Herbal Tea RevolutionJune 21, 2010 Written by JP [Font too small?]
It’s not uncommon for me to have a glass of biodynamic or organic red wine with my evening meal. As I was planning dinner last night, I got to thinking about why I enjoy wine and also about the rather substantial number of people who can’t or choose not to include alcohol in their lives. That thought process lead me to a decision to brew a cup of chamomile tea instead of having my usual glass of Pinot Noir. I remembered a study from last year that described the anti-anxiety properties of chamomile. So I wondered whether this herbal brew could provide a similar soothing effect as I’d come to expect from wine. I was pleasantly surprised to find that it did. This experience is the basis for my Healthy Monday tip of the week: Drink more herbal tea! (1)

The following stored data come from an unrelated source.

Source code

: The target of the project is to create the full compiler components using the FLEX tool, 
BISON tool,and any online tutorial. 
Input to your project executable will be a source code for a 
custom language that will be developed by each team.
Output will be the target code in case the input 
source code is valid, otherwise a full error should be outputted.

I’m taking this opportunity to focus on three specific herbal teas that I think deserve a more prominent place in many kitchen cupboards: ginger tea, hibiscus tea and rooibos tea. This is as good a time as any to take a gander at what science is telling us about each of these healing decoctions.
Ginger or Zingiber officinale has been the subject of a great deal of medical research over the past few decades. Just this month there was a study published in the journal Biofactors that elucidated some of the cancer fighting effects of a ginger component known as gingerol. Nigerian scientists explain that gingerol’s anti-cancer activity likely comes from its antioxidant, anti-inflammatory and antitumor promoting properties. Other papers appearing in the Annual Review of Nutrition and the Journal of Pain reveal that ginger may be: a) useful in managing obesity because of an insulin sensitizing effect; b) a viable alternative to synthetic anti-inflammatory drugs for reducing common aches and pains such as those caused by intense exercise. (2,3,4)
Hibiscus sabdarifa is a pleasant tasting tea that is capable of improving several markers relating to cardiovascular health, including blood pressure, blood sugar, cholesterol, insulin resistance and triglycerides. However, the most interesting piece of research of late will be published in the August 2010 edition of the journal Meat Science. That experiment shows that adding hibiscus to meat marinades can significant reduce the levels of carcinogenic HAAs (heterocyclic aromatic amines) in cooked meat by up to 50%. Perhaps the best news of all is that the hibiscus extract was able to accomplish this feat without affecting the desired flavor of the end product. My hope is that further experiments will examine whether or not drinking hibiscus tea during meals containing HAAs can similarly reduce harmful effects. (5,6,7)
Ginger Tea May Protect Against Gastric Damage
Source: eCAM Advance Access July 1, 2009 (link)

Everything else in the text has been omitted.